Reply only with how many lines of the listing below hold the word "href".

◆ Source data
● ● ● ● ●

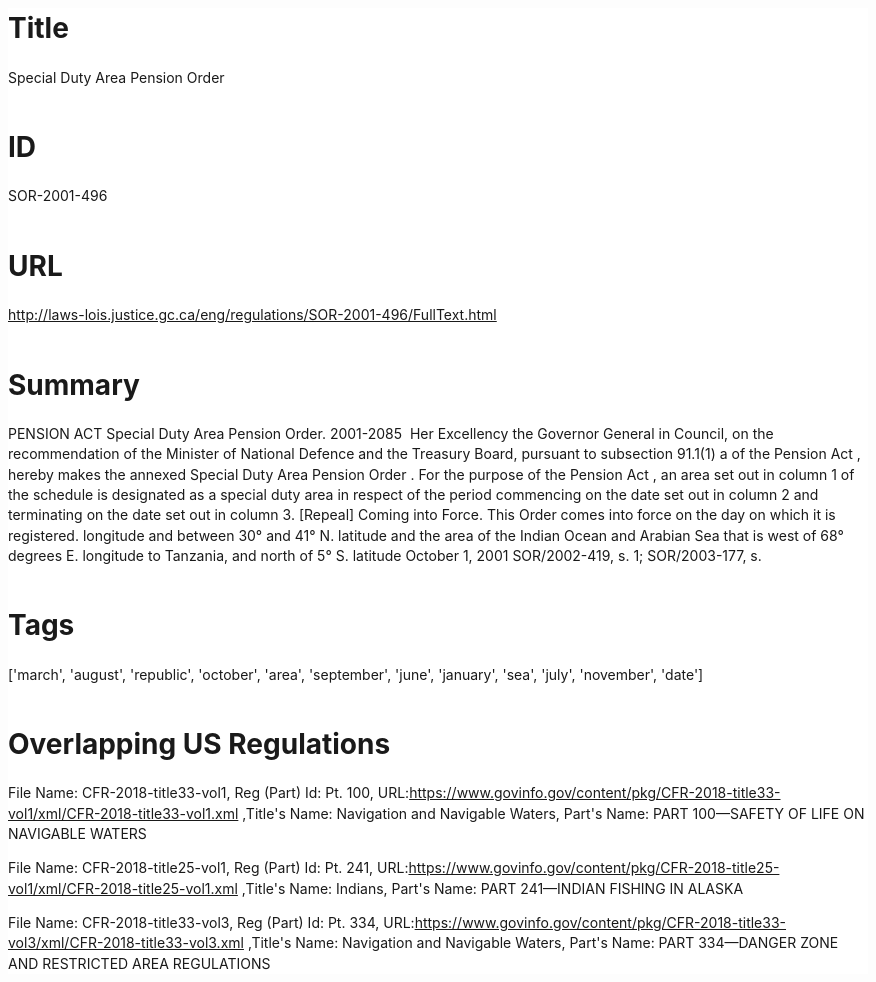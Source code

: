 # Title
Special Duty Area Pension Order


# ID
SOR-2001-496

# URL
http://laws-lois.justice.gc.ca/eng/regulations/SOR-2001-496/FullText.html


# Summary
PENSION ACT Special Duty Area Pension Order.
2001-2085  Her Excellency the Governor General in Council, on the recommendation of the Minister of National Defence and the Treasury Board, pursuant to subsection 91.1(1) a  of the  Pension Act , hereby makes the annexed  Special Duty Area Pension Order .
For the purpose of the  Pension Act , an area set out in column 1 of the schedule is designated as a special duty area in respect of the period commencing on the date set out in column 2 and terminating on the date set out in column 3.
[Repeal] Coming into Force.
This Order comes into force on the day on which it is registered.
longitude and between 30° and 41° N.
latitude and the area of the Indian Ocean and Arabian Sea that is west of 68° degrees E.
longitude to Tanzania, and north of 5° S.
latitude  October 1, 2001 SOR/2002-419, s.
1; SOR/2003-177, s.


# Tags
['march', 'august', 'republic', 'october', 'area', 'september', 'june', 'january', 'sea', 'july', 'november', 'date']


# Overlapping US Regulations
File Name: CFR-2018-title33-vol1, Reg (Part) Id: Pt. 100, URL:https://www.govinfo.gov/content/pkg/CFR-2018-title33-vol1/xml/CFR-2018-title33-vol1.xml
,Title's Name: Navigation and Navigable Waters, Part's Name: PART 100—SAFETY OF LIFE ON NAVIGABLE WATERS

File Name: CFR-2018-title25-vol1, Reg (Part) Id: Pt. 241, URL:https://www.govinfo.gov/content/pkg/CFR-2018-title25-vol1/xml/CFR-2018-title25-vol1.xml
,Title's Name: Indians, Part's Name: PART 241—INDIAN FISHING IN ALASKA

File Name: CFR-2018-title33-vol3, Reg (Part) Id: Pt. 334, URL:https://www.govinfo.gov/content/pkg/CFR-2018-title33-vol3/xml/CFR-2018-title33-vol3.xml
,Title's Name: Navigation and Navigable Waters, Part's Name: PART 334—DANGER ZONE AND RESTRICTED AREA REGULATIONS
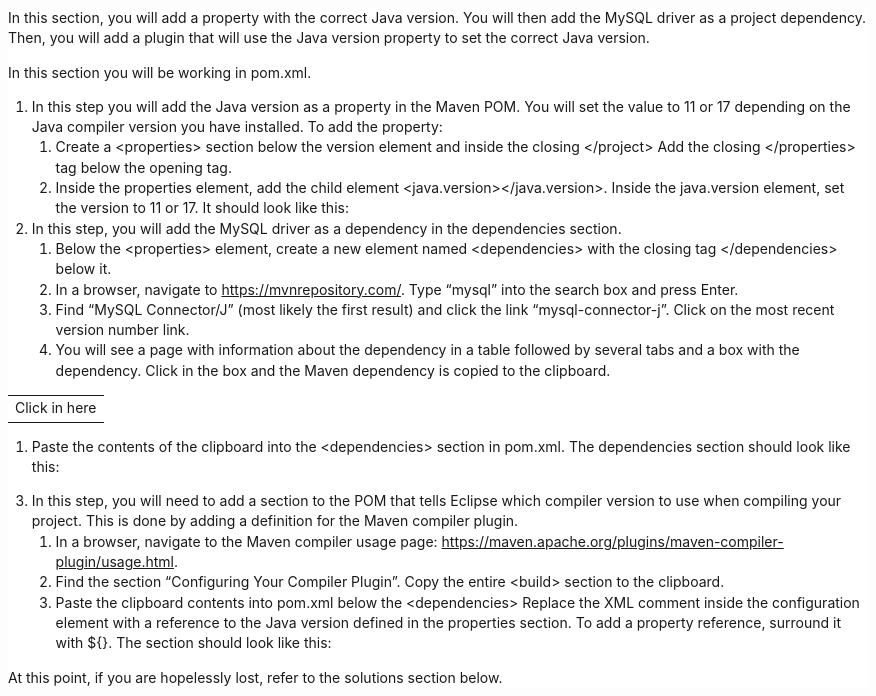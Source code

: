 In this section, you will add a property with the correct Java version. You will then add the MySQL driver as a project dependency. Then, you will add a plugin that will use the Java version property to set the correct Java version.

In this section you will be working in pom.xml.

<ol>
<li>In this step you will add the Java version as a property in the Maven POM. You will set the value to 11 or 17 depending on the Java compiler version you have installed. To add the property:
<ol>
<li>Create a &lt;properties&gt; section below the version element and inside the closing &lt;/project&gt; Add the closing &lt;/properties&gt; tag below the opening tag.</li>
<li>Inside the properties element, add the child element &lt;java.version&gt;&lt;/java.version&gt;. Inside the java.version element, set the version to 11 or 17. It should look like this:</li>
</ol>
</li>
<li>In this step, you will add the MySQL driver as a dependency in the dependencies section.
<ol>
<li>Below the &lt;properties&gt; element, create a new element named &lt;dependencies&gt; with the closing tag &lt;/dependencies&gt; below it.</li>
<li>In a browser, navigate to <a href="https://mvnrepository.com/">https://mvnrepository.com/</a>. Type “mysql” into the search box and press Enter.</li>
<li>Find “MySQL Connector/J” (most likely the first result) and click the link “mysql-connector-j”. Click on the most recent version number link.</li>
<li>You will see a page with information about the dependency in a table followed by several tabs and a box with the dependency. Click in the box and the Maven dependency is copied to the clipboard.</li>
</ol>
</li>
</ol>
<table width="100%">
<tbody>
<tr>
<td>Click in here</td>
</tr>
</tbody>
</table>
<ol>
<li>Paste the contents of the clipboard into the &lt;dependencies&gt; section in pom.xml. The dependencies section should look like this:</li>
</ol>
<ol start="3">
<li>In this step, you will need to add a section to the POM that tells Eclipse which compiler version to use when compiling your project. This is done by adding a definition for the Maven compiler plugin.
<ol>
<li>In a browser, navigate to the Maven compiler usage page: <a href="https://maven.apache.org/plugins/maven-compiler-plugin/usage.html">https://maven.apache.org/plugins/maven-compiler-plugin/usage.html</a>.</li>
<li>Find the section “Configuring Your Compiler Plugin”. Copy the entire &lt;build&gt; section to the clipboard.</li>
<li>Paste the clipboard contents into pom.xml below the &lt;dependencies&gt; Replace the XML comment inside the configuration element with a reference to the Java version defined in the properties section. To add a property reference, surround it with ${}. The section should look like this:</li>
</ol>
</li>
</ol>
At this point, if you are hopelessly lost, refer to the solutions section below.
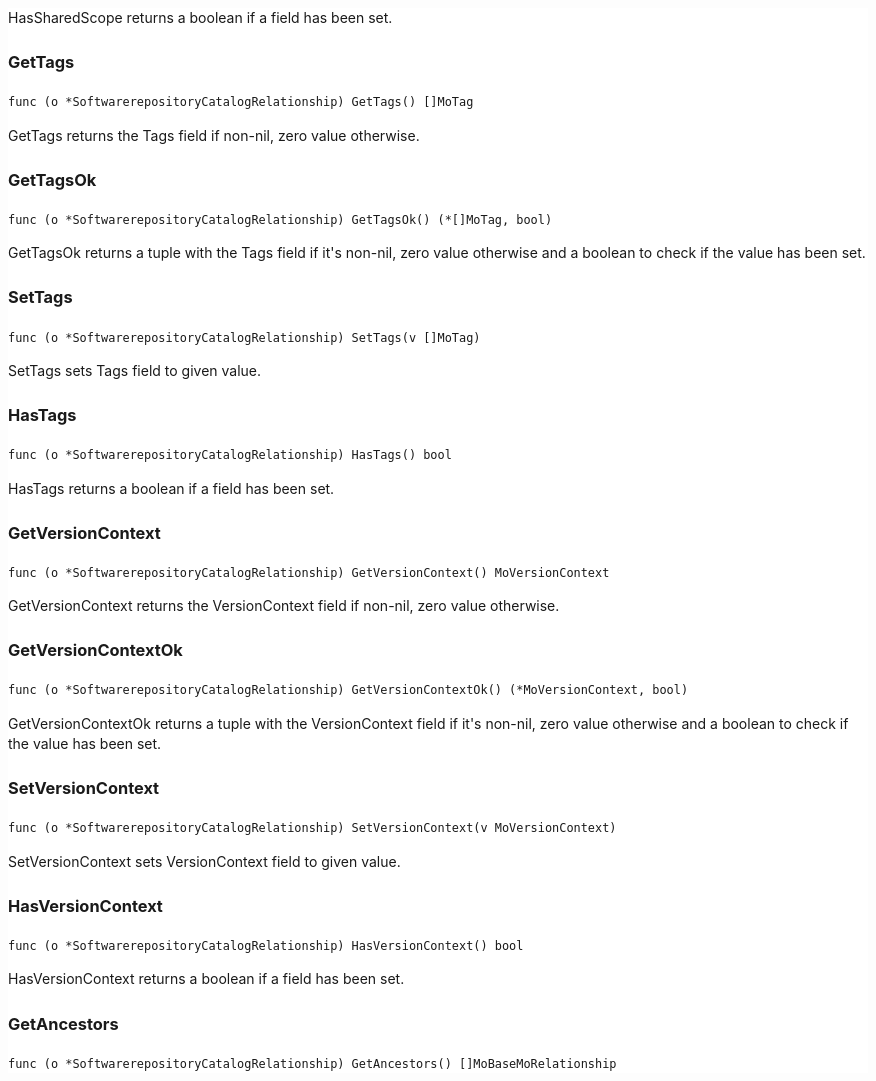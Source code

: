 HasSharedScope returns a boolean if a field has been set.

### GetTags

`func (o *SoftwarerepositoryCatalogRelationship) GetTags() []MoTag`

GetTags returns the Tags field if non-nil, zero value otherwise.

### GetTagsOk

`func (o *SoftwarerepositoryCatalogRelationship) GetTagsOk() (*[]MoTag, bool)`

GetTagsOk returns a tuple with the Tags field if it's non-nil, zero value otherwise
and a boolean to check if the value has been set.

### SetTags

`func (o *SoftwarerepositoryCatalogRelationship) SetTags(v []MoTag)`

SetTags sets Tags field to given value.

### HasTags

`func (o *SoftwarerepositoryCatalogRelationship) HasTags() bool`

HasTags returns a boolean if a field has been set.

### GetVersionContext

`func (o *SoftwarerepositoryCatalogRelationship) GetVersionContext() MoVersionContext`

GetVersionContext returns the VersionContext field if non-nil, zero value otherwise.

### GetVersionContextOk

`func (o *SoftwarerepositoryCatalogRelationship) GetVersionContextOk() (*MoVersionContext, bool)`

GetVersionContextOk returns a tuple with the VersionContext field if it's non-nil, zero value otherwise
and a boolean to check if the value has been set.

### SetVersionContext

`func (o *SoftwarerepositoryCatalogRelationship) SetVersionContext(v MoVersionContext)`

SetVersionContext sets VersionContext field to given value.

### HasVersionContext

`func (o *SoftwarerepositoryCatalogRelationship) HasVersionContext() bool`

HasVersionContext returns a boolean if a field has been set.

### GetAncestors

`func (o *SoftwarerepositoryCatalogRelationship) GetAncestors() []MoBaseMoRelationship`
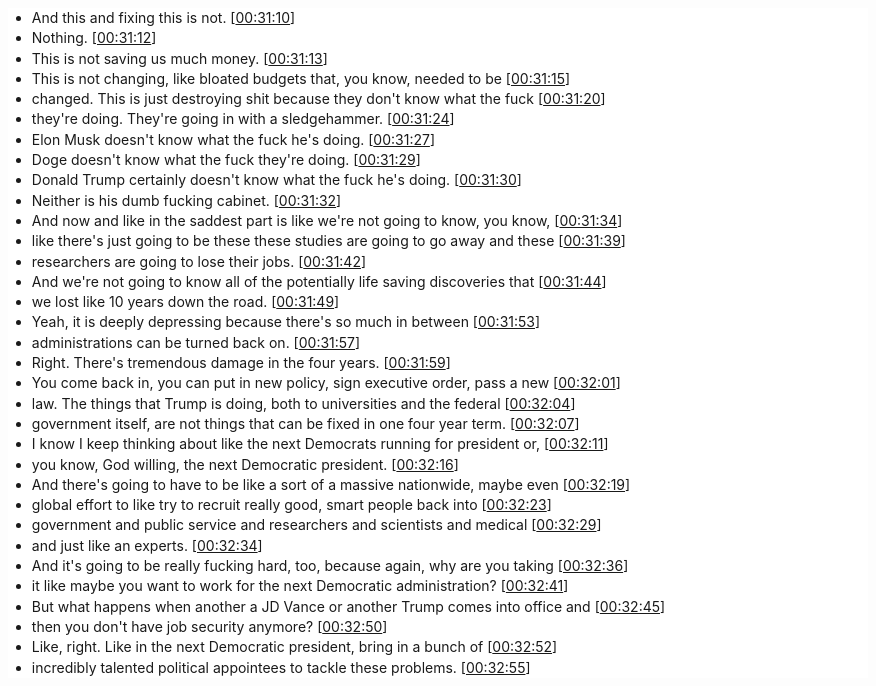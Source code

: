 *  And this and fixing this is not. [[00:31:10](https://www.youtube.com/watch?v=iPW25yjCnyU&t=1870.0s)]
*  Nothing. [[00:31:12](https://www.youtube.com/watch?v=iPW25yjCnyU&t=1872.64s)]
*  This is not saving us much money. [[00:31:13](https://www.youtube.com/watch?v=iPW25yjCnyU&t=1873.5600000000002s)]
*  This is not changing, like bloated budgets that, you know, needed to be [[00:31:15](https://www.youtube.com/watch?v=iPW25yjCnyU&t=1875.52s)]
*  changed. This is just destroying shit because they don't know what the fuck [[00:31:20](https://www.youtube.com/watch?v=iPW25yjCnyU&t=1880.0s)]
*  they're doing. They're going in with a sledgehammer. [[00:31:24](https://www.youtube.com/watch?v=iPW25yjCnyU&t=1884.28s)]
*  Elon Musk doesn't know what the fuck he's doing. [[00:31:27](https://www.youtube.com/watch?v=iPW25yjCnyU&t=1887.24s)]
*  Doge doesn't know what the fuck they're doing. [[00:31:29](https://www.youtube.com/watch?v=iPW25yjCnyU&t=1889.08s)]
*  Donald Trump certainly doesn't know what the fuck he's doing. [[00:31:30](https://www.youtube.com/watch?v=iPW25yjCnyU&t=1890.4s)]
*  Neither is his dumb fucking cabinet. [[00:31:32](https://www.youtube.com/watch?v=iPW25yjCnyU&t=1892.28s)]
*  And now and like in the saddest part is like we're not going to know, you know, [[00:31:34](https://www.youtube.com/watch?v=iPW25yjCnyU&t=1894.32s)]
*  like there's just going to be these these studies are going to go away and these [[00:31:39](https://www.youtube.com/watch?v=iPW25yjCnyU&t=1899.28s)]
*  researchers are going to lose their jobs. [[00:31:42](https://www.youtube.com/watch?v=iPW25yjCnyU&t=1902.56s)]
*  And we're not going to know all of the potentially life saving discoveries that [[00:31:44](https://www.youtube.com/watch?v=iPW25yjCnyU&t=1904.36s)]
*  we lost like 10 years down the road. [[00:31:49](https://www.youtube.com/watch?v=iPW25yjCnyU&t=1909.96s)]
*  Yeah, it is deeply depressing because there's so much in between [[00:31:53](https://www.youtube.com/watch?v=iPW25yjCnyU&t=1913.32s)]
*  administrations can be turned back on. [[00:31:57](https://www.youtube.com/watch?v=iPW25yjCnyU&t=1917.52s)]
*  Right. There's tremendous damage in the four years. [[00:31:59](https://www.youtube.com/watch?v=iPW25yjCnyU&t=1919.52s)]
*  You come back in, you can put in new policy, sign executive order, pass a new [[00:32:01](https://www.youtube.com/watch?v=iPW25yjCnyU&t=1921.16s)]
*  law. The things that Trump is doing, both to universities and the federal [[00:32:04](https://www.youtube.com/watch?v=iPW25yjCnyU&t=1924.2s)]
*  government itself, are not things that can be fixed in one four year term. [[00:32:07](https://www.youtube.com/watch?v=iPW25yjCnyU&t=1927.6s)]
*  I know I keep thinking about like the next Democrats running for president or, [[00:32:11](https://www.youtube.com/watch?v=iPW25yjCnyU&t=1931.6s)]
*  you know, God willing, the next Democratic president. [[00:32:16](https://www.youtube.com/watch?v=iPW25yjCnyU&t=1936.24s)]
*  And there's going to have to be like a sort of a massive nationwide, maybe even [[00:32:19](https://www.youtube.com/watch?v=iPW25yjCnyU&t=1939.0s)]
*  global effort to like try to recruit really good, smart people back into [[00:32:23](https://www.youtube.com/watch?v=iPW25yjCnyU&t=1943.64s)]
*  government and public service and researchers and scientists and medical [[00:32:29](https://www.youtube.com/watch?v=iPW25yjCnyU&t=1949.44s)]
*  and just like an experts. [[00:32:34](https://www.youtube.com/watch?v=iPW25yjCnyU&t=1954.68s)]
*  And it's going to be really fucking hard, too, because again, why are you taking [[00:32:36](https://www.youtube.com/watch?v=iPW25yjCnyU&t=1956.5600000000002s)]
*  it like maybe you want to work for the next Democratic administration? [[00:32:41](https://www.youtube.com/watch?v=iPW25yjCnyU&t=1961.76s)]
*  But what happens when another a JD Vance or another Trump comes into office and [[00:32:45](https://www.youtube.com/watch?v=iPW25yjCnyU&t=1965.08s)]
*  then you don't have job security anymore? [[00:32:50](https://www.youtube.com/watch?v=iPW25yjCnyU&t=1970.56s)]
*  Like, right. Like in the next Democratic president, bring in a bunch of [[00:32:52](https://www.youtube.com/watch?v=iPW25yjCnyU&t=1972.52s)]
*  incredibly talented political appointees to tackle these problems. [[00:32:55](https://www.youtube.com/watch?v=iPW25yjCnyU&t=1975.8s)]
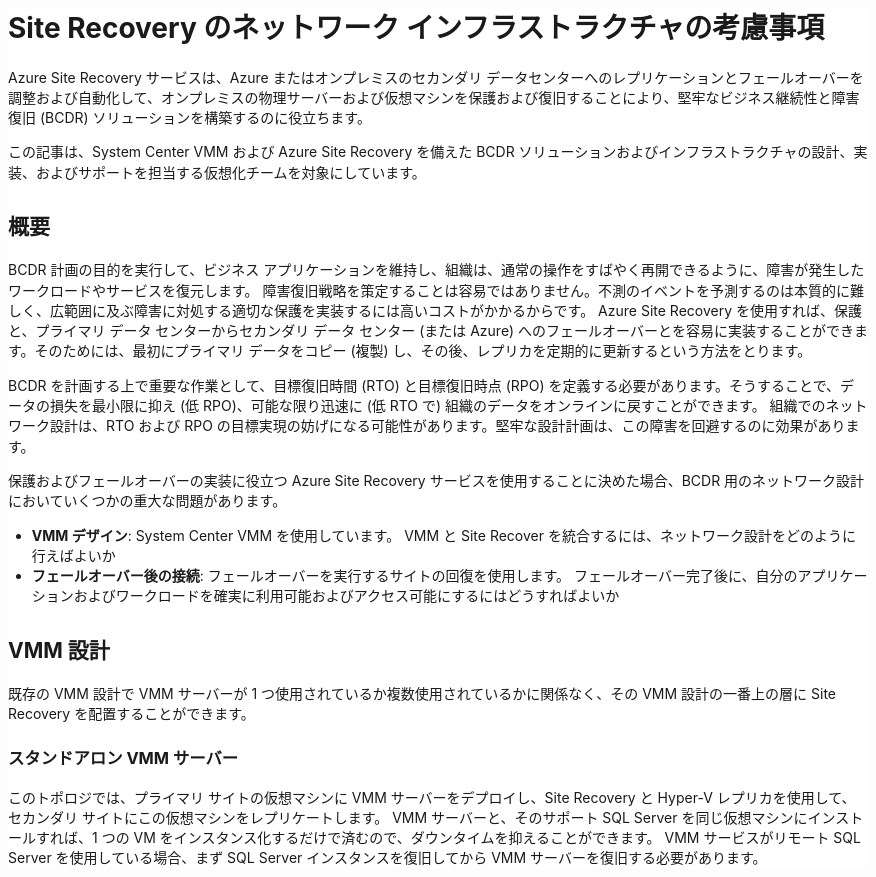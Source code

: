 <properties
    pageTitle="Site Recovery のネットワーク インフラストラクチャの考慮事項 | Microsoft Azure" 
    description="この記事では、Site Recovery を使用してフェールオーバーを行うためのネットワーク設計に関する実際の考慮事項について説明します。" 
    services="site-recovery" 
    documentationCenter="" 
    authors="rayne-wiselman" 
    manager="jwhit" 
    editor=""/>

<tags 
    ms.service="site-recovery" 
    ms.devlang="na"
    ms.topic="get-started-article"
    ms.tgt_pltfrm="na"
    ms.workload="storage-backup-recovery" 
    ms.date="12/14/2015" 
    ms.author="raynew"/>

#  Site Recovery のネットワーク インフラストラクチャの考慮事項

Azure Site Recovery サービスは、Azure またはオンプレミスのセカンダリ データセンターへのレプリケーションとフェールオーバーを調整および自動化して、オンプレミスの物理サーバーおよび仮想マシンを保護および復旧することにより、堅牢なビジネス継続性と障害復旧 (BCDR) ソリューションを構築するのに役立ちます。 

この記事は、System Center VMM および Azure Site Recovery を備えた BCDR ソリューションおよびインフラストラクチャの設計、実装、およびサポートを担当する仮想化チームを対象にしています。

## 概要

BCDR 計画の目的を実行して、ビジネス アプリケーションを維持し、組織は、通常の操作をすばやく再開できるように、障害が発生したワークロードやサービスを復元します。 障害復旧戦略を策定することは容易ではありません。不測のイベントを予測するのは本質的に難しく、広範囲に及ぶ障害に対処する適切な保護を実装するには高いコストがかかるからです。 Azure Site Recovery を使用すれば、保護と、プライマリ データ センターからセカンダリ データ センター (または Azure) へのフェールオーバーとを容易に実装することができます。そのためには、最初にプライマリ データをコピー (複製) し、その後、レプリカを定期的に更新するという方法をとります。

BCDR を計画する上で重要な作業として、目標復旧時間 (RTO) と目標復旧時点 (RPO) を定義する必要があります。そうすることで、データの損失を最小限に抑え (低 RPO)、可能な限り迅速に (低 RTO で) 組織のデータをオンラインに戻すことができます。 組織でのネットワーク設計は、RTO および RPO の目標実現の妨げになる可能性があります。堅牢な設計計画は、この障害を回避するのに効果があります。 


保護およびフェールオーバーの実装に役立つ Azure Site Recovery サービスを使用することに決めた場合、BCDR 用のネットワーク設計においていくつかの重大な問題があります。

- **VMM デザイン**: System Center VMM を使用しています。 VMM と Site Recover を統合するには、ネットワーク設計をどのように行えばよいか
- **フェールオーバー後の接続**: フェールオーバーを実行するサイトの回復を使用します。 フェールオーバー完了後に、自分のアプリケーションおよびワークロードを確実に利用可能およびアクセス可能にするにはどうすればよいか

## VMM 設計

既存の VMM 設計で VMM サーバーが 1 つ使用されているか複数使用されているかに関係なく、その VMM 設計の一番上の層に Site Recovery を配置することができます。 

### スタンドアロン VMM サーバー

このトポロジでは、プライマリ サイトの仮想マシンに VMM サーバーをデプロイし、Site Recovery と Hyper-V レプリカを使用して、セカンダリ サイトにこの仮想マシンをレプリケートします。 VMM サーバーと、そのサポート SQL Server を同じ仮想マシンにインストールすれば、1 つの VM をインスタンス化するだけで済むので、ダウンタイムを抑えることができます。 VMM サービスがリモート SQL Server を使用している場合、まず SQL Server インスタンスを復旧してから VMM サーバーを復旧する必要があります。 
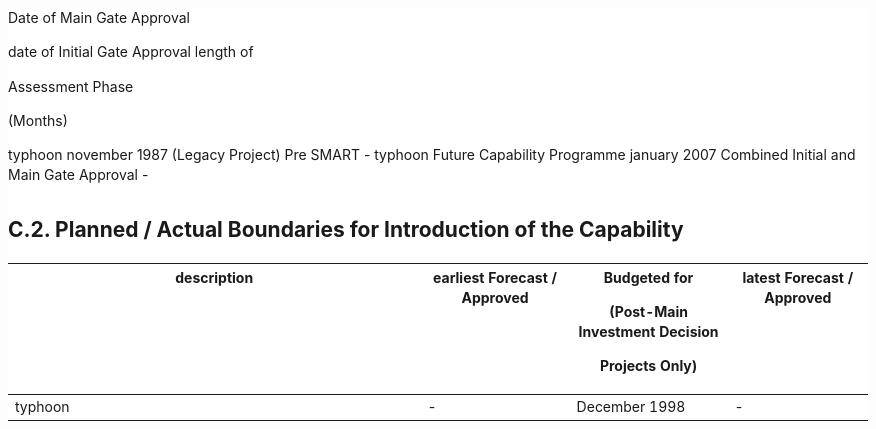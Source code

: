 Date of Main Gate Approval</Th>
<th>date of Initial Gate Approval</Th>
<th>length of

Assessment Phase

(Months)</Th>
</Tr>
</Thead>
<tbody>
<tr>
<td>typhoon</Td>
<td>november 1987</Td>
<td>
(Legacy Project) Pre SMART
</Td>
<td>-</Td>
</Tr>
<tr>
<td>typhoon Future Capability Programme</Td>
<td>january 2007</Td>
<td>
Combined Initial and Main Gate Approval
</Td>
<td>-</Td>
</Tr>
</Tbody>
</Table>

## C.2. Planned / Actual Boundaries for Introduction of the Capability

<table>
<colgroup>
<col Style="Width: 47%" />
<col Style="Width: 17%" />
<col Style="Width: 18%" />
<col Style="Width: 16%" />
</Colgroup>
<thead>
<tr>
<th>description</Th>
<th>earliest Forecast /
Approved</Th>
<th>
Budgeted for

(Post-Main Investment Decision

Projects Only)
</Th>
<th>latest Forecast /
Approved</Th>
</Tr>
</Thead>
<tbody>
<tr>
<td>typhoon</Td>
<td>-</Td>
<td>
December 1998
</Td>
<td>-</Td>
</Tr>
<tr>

● ● ● ● ●

◆ Task output
2